I hadn’t registered the Band-Aid that my older son had affixed to his knee that spring. By the time he began complaining about it, the bandage’s edges had started to fray and the exposed adhesive had captured a few days of grit. He said his knee hurt, but that was easy to explain away. The purported scab was located over his kneecap, after all, and it wasn’t likely that he’d remained still long enough for it to ossify. A quick glance at the maroon blotch in the middle of the bandage provided sufficient evidence: this particular scab was being continually reopened. “Sure,” I thought to myself, “that would hurt.”

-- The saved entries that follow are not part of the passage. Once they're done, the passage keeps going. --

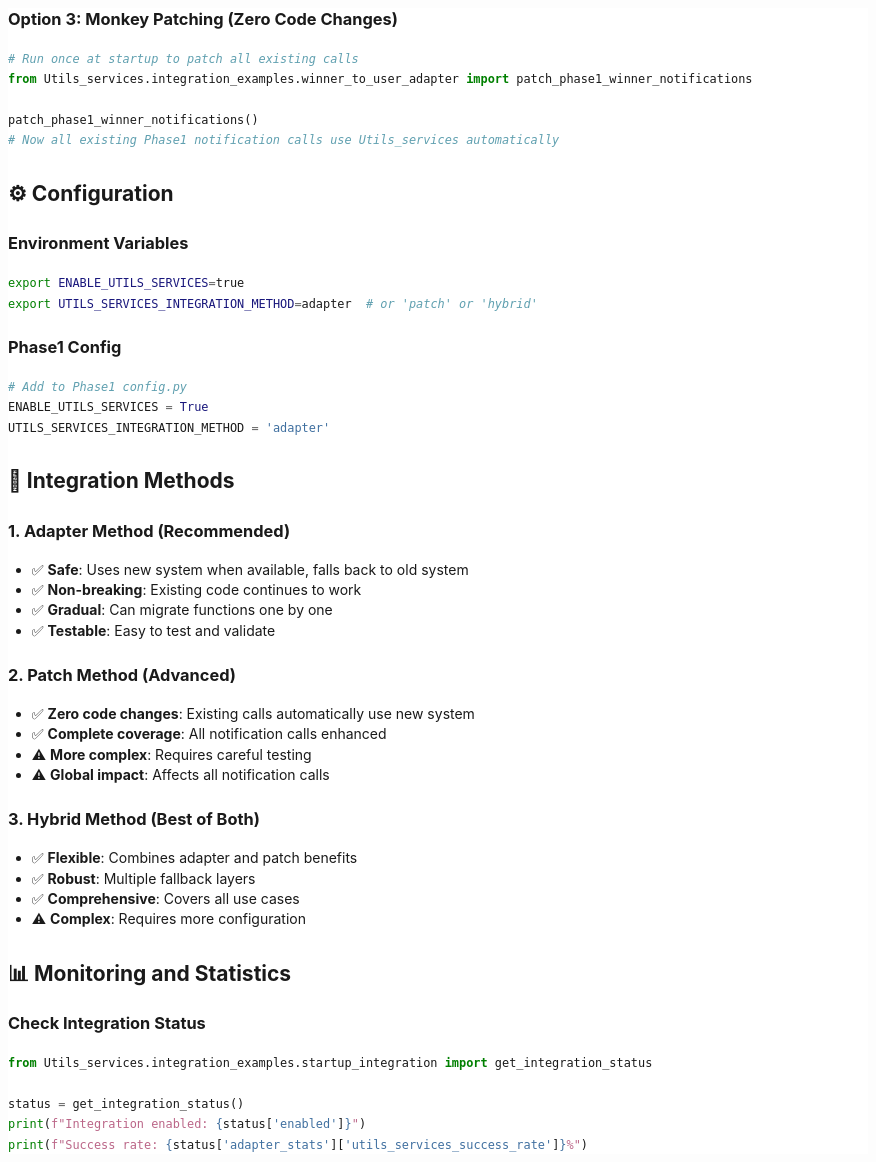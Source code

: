 ### Option 3: Monkey Patching (Zero Code Changes)
```python
# Run once at startup to patch all existing calls
from Utils_services.integration_examples.winner_to_user_adapter import patch_phase1_winner_notifications

patch_phase1_winner_notifications()
# Now all existing Phase1 notification calls use Utils_services automatically
```

## ⚙️ Configuration

### Environment Variables
```bash
export ENABLE_UTILS_SERVICES=true
export UTILS_SERVICES_INTEGRATION_METHOD=adapter  # or 'patch' or 'hybrid'
```

### Phase1 Config
```python
# Add to Phase1 config.py
ENABLE_UTILS_SERVICES = True
UTILS_SERVICES_INTEGRATION_METHOD = 'adapter'
```

## 🔄 Integration Methods

### 1. **Adapter Method** (Recommended)
- ✅ **Safe**: Uses new system when available, falls back to old system
- ✅ **Non-breaking**: Existing code continues to work
- ✅ **Gradual**: Can migrate functions one by one
- ✅ **Testable**: Easy to test and validate

### 2. **Patch Method** (Advanced)
- ✅ **Zero code changes**: Existing calls automatically use new system
- ✅ **Complete coverage**: All notification calls enhanced
- ⚠️ **More complex**: Requires careful testing
- ⚠️ **Global impact**: Affects all notification calls

### 3. **Hybrid Method** (Best of Both)
- ✅ **Flexible**: Combines adapter and patch benefits
- ✅ **Robust**: Multiple fallback layers
- ✅ **Comprehensive**: Covers all use cases
- ⚠️ **Complex**: Requires more configuration

## 📊 Monitoring and Statistics

### Check Integration Status
```python
from Utils_services.integration_examples.startup_integration import get_integration_status

status = get_integration_status()
print(f"Integration enabled: {status['enabled']}")
print(f"Success rate: {status['adapter_stats']['utils_services_success_rate']}%")
```
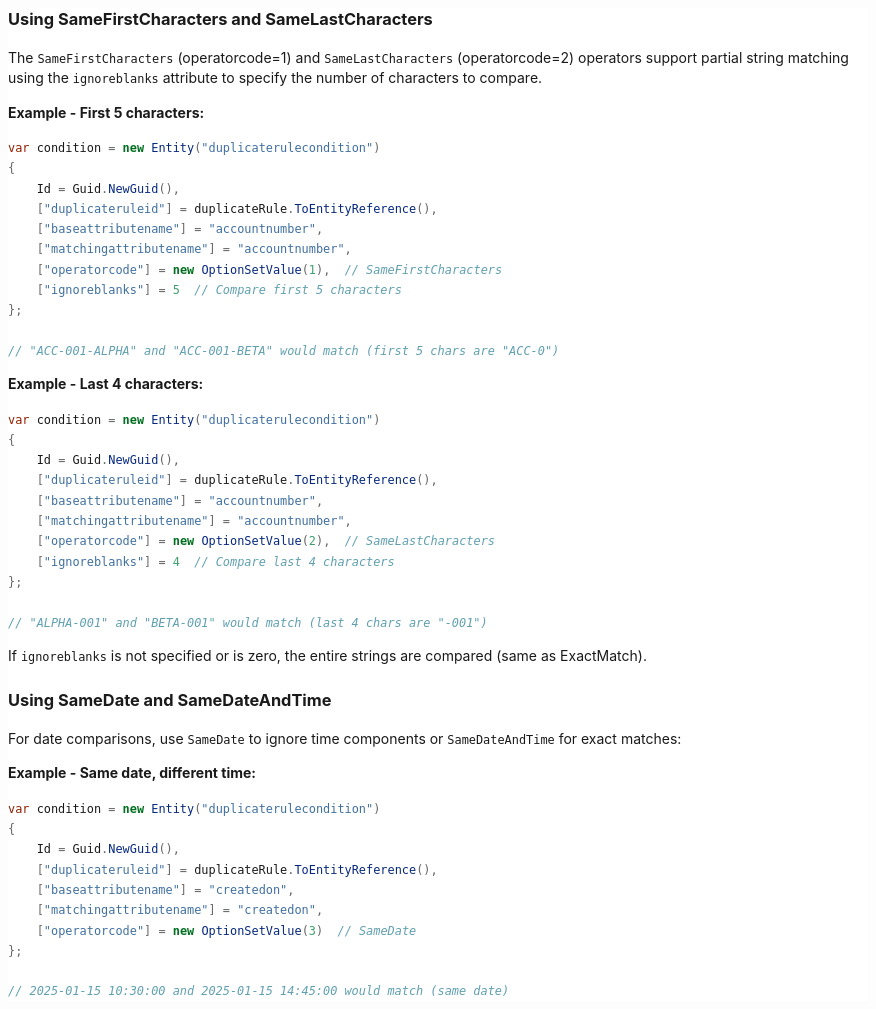 ### Using SameFirstCharacters and SameLastCharacters

The `SameFirstCharacters` (operatorcode=1) and `SameLastCharacters` (operatorcode=2) operators support partial string matching using the `ignoreblanks` attribute to specify the number of characters to compare.

**Example - First 5 characters:**
```csharp
var condition = new Entity("duplicaterulecondition")
{
    Id = Guid.NewGuid(),
    ["duplicateruleid"] = duplicateRule.ToEntityReference(),
    ["baseattributename"] = "accountnumber",
    ["matchingattributename"] = "accountnumber",
    ["operatorcode"] = new OptionSetValue(1),  // SameFirstCharacters
    ["ignoreblanks"] = 5  // Compare first 5 characters
};

// "ACC-001-ALPHA" and "ACC-001-BETA" would match (first 5 chars are "ACC-0")
```

**Example - Last 4 characters:**
```csharp
var condition = new Entity("duplicaterulecondition")
{
    Id = Guid.NewGuid(),
    ["duplicateruleid"] = duplicateRule.ToEntityReference(),
    ["baseattributename"] = "accountnumber",
    ["matchingattributename"] = "accountnumber",
    ["operatorcode"] = new OptionSetValue(2),  // SameLastCharacters
    ["ignoreblanks"] = 4  // Compare last 4 characters
};

// "ALPHA-001" and "BETA-001" would match (last 4 chars are "-001")
```

If `ignoreblanks` is not specified or is zero, the entire strings are compared (same as ExactMatch).

### Using SameDate and SameDateAndTime

For date comparisons, use `SameDate` to ignore time components or `SameDateAndTime` for exact matches:

**Example - Same date, different time:**
```csharp
var condition = new Entity("duplicaterulecondition")
{
    Id = Guid.NewGuid(),
    ["duplicateruleid"] = duplicateRule.ToEntityReference(),
    ["baseattributename"] = "createdon",
    ["matchingattributename"] = "createdon",
    ["operatorcode"] = new OptionSetValue(3)  // SameDate
};

// 2025-01-15 10:30:00 and 2025-01-15 14:45:00 would match (same date)
```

A few days later, he was wincing whenever he stood up. “Drama queen,” I thought. The next morning, he came down to the kitchen limping.
We removed the Band-Aid. There was no scab. Instead, we found a mountain range
of angry pus-filled boils. One peak summited at over an inch—an inch!—and had wept a sickly stream of liquid into the gummed-up bandage.
The pathogen that had created these abscesses, we soon learned, is called methicillin-resistant Staphylococcus aureus, aka MRSA (“mursa” as experts pronounce it). It’s an antibiotic-resistant bacterium that first emerged in the 1960s and by 2010 was killing more Americans than AIDS.18 The pediatrician, usually so jovial, turned sternly businesslike after one look at my son’s knee. She whipped off a barrage of prescriptions even before the lab results came in: the heavy-duty antibiotic clindamycin and the old standby Bactrim, plus a brutal regime in which we’d have to force the pus out of the boils using hot compresses and viselike squeezing. This would be both excruciatingly painful, since the layer of pus extended deep under the tissue (tears ran down my son’s face at the thought of it), and fraught, as scores of MRSA bacilli teemed inside the pus. Each drop would have to be meticulously captured and disposed of, lest it find its way into a microscopic fissure in our skin or, worse, embed itself in our rugs, sheets, couches, or counters, where it could lie in wait for up to a year.19
After weeks of squeezing and drugs, the infection seemed tamed. “He was lucky,” a leading microbiologist said to me. “He could have lost his leg.”20 But summoned back to the pediatrician’s office for a follow-up, we were told we hadn’t seen the last of this unpredictable, hard-to-control new pathogen.
Whole families come down with MRSA, continually reinfecting each other for years, the pediatrician told us. I knew, having done some research by then, that this bug could kill, too. But none of the various physicians we visited knew how to prevent the infection from reoccurring or from spreading from my son to the rest of the family. One doctor recommended twice-weekly twenty-minute baths in bleach solution. “It’s not a beauty treatment,” he added, as if any clarification were needed. This, he said, we should continue until we were certain that there would be no more episodes—that is to say, for months, or even years. Another recommended the same treatment but with different specifics, namely, that the bath should have ½ cup of bleach in it. The doctor provided no details on duration or frequency, and in my shell-shocked state, I neglected to ask.